→ About this exercise: Gather, from the data below, each line in which the word "Informationen" occurs.

***** Available data *****

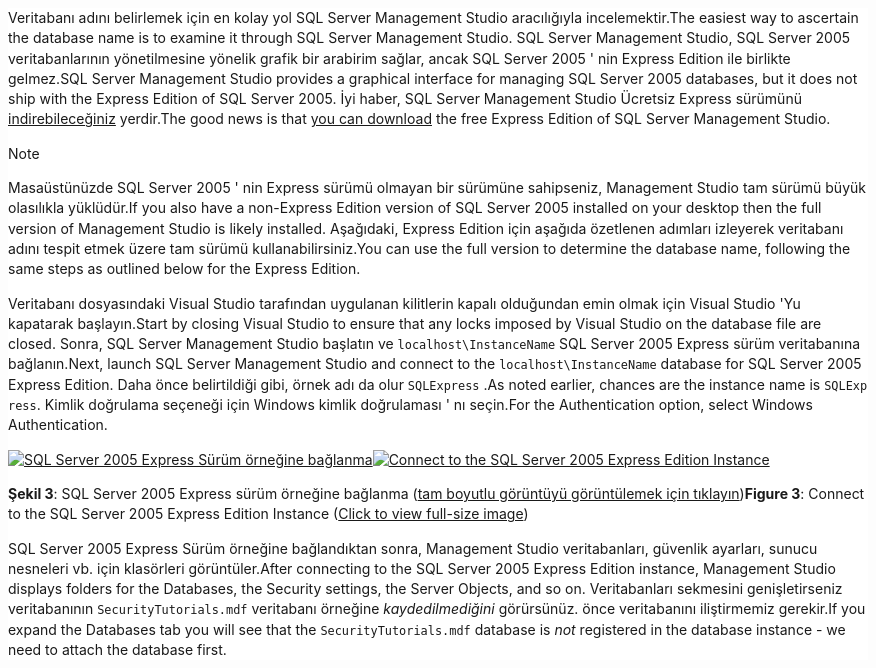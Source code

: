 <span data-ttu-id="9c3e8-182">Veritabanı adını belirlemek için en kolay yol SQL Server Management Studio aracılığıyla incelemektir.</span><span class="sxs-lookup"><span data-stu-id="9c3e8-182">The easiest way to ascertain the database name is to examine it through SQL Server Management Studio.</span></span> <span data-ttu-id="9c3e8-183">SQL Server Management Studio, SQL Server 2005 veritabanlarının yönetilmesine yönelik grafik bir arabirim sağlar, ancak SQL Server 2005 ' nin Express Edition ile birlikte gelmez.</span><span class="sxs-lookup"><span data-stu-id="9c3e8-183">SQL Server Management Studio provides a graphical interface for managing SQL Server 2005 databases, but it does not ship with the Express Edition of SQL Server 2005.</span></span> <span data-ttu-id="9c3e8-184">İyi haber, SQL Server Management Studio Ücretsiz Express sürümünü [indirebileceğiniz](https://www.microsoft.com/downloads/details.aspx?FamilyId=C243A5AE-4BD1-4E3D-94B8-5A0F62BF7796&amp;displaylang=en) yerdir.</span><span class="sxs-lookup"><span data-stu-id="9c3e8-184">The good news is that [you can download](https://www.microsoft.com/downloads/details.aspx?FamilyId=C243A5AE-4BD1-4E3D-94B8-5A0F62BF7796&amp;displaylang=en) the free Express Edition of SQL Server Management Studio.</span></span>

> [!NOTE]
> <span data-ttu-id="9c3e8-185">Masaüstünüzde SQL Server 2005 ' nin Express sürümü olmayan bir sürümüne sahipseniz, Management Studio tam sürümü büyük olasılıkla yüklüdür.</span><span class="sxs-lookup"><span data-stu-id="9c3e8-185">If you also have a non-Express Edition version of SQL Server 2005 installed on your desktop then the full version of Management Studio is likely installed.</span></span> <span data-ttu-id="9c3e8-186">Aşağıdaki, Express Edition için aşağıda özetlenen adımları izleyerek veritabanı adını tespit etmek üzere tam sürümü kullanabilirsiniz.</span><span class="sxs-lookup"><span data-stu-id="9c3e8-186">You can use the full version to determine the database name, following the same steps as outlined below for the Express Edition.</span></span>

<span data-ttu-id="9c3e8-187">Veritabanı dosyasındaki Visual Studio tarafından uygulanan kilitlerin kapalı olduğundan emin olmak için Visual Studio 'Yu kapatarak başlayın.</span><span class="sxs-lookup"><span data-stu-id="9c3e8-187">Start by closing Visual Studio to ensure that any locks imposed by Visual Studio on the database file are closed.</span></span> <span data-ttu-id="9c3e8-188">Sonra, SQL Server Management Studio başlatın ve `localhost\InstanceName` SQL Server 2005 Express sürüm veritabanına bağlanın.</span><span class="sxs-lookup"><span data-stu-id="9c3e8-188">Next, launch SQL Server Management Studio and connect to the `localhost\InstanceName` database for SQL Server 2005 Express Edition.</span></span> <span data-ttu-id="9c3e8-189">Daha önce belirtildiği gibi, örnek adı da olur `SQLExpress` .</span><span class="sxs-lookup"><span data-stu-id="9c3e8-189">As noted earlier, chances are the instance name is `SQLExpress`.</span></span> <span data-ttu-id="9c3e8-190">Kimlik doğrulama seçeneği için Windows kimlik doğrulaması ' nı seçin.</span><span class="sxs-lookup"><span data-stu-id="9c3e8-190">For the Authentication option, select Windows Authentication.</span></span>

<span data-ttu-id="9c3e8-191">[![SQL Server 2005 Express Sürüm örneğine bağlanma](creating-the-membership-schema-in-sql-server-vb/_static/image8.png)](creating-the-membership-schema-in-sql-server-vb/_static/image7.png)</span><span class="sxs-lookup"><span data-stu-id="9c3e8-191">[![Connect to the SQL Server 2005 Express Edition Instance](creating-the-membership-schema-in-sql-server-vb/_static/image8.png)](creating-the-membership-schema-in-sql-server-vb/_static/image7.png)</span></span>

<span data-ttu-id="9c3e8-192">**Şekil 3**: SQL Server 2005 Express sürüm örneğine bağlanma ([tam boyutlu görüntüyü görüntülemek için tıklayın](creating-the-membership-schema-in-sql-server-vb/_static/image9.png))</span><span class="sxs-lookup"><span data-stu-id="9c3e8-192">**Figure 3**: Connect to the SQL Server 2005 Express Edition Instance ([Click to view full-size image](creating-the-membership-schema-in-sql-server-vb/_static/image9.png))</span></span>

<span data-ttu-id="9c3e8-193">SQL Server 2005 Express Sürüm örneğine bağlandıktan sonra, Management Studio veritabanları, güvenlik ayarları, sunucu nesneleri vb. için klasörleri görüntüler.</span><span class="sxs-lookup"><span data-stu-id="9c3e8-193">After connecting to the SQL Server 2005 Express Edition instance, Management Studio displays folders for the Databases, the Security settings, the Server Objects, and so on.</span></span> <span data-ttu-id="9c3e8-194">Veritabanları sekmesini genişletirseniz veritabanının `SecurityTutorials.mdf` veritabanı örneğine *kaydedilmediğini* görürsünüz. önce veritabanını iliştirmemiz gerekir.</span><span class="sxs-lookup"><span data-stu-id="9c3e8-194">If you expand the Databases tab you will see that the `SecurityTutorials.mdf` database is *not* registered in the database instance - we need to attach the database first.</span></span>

*****
***** Available data *****

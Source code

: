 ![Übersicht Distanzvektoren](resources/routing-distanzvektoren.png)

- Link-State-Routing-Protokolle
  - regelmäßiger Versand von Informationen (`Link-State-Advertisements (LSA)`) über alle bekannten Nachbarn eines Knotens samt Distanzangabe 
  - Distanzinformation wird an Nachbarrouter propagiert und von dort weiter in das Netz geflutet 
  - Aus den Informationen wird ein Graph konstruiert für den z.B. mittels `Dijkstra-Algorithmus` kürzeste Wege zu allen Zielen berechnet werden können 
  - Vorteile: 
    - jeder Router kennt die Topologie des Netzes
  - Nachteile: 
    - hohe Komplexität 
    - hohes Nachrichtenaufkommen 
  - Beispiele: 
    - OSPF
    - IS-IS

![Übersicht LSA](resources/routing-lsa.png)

*****

→ Answer to this problem:
  - regelmäßiger Versand von Informationen (`Link-State-Advertisements (LSA)`) über alle bekannten Nachbarn eines Knotens samt Distanzangabe 
  - Aus den Informationen wird ein Graph konstruiert für den z.B. mittels `Dijkstra-Algorithmus` kürzeste Wege zu allen Zielen berechnet werden können 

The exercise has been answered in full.